On September 18, 2007, plaintiff commenced this action by filing a Complaint alleging that defendants employed excessive physical force and violated his federal constitutional rights when they stopped and arrested him for a vehicle traffic violation on November 5, 2004 in violation of 42 U.S.C. §1983. See Docket # 1. By Order dated October 12, 2007, the case was referred to Magistrate Judge Jonathan W. Feldman for supervision of pre-trial discovery matters and determination of all non-dispositive motions. See Docket # 4. On November 28, 2007, Magistrate Judge Feldman issued a Scheduling Order, ordering the parties to complete discovery by June 30, 2008. See Docket # 13.

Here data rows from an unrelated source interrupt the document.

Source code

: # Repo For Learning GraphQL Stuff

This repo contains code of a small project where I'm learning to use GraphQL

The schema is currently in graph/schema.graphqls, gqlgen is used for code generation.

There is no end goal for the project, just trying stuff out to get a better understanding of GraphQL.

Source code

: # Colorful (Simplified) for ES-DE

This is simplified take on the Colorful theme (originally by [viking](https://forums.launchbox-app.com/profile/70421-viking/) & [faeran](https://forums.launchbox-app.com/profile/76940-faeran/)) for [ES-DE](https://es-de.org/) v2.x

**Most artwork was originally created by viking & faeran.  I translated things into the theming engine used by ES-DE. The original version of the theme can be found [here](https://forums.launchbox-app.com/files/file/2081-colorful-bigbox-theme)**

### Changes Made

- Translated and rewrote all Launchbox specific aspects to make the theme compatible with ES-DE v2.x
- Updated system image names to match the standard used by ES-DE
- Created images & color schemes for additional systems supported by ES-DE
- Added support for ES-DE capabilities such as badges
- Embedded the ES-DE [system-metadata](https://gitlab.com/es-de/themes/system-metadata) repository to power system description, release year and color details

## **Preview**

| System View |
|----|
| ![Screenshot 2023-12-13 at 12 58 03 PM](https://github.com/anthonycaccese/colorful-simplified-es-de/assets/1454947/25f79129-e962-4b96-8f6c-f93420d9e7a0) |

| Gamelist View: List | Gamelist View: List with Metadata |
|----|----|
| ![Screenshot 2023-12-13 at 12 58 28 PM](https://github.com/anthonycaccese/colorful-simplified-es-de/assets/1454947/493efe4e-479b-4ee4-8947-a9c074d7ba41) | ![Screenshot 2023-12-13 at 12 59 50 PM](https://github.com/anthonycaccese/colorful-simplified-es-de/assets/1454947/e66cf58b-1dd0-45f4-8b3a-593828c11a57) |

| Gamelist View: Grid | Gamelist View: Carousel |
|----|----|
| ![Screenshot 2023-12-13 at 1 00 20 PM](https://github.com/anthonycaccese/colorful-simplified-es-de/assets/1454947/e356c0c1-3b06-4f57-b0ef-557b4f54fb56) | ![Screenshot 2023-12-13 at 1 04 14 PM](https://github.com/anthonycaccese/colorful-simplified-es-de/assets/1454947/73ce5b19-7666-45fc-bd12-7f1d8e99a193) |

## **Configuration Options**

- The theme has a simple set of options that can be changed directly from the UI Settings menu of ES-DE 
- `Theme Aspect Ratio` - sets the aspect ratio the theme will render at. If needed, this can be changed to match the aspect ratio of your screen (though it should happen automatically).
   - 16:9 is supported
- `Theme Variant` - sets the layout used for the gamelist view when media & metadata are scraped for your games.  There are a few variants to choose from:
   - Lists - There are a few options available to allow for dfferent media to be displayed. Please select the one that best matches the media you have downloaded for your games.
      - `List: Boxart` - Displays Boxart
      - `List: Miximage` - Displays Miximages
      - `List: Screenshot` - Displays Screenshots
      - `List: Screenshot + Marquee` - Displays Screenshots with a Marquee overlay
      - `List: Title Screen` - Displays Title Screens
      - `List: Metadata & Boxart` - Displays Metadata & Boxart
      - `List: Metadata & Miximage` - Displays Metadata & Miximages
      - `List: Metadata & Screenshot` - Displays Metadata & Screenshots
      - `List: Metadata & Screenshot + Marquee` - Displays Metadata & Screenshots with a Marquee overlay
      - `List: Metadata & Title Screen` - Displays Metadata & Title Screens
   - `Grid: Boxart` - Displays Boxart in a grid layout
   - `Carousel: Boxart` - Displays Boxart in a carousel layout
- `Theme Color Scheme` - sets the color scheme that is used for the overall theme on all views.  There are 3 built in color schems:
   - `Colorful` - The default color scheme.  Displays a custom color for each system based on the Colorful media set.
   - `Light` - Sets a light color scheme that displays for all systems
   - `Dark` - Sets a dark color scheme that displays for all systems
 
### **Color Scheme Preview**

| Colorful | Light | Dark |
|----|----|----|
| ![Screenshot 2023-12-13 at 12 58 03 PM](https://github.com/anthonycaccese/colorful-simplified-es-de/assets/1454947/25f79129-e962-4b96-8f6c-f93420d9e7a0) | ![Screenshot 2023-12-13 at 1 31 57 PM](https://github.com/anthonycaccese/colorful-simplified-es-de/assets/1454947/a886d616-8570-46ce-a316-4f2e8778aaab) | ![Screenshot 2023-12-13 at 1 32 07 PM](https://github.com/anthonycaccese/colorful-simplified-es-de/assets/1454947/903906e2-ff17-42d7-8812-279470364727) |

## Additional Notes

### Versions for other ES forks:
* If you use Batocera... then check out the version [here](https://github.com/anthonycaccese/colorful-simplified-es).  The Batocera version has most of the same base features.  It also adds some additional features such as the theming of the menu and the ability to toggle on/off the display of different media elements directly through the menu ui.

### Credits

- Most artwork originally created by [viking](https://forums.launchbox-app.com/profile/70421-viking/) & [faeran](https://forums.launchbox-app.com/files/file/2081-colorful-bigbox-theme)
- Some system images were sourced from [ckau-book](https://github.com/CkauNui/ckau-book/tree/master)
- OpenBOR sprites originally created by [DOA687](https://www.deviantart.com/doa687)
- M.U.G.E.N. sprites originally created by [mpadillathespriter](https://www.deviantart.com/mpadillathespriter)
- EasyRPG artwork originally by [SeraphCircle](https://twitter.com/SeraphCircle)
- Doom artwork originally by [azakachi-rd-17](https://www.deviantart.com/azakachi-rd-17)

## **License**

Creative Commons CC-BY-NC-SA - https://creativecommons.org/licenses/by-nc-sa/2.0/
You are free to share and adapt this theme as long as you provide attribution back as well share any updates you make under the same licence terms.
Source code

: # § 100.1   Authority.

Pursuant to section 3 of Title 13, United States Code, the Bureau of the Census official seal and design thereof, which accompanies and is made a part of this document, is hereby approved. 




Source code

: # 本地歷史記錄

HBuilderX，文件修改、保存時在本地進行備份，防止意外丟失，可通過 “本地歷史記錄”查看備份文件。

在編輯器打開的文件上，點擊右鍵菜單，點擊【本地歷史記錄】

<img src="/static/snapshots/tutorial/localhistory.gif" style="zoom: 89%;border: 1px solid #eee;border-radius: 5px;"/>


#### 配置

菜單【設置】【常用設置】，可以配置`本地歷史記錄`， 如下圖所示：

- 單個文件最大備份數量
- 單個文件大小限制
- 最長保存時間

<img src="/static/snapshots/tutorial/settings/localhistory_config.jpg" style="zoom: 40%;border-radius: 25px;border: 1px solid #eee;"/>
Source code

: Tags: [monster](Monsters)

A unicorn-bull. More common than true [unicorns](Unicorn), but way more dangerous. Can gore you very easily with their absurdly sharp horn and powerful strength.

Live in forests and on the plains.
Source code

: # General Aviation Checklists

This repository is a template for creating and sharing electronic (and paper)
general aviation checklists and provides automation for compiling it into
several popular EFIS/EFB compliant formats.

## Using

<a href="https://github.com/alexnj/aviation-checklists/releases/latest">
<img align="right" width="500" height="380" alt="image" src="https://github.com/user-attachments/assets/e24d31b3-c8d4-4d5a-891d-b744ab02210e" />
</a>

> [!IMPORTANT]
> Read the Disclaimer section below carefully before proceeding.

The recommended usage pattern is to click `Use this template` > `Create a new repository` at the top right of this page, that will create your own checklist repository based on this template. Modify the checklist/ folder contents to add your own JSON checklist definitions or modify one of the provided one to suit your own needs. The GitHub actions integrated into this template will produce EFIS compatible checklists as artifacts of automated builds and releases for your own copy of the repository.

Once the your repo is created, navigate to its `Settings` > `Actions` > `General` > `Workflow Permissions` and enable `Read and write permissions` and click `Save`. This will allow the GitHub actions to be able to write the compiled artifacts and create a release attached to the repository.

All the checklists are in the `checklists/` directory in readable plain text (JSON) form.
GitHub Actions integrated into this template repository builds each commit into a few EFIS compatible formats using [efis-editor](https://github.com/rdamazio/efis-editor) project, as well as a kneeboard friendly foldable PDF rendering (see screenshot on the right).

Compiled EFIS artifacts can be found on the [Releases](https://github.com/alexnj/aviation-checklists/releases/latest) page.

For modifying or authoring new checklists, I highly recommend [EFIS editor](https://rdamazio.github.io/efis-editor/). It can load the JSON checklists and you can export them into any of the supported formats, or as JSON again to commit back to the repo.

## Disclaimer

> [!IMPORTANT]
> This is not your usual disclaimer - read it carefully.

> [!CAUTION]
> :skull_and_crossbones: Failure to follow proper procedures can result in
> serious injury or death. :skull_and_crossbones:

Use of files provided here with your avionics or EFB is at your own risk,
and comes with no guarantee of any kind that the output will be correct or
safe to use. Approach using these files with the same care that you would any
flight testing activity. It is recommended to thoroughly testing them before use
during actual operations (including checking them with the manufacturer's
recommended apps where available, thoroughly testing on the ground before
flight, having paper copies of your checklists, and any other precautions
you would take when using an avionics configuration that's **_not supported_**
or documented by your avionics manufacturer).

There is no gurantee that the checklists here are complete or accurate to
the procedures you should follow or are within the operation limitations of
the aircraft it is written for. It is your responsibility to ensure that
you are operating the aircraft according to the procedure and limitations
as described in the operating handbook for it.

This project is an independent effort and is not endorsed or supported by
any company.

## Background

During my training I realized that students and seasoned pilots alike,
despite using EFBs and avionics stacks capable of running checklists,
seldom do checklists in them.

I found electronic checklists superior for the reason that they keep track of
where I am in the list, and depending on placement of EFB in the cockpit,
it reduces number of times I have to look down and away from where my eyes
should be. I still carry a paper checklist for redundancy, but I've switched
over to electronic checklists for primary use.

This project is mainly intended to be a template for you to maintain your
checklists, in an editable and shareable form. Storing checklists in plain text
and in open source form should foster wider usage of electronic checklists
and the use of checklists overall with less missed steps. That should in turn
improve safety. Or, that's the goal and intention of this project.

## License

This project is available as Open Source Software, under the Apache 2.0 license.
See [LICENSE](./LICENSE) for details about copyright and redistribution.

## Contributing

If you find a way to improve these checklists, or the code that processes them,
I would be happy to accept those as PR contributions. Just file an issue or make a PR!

On January 10, 2008, the County Defendants served their First Set of Interrogatories and First Notice to Produce upon plaintiff's attorney Matthew J. Fusco, of Counsel of the firm of Chamberlain D'Amanda Oppenheimer & Greenfield ("plaintiff's counsel"). However, on April 18, 2008, plaintiff's counsel filed a motion pursuant to Local Rules of Civil Procedure §83.2(c) to withdraw as the attorney of record for plaintiff in this case. See Docket # 17. Pursuant to the Decision and Order of this Court dated July 7, 2008 ("July 7, 2008 Order"), the motion of plaintiff's counsel to withdraw as attorney for plaintiff was granted once plaintiff's counsel served a copy of the July 7, 2008 Order upon plaintiff by registered mail. See Docket # 19. In addition, the July 7, 2008 Order directed plaintiff or his new counsel to appear with defendants' counsel for a status conference on July 30, 2008 at 10:30 a.m. See id. Plaintiff's counsel served the July 7, 2008 Order to plaintiff by registered mail on July 14, 2008. However, plaintiff failed to comply with the July 7, 2008 Order and did not appear in person or by counsel on July 30, 2008. Further, to date, plaintiff has failed to served answers and responses to the County Defendants' First Set of Interrogatories and First Notice to Produce.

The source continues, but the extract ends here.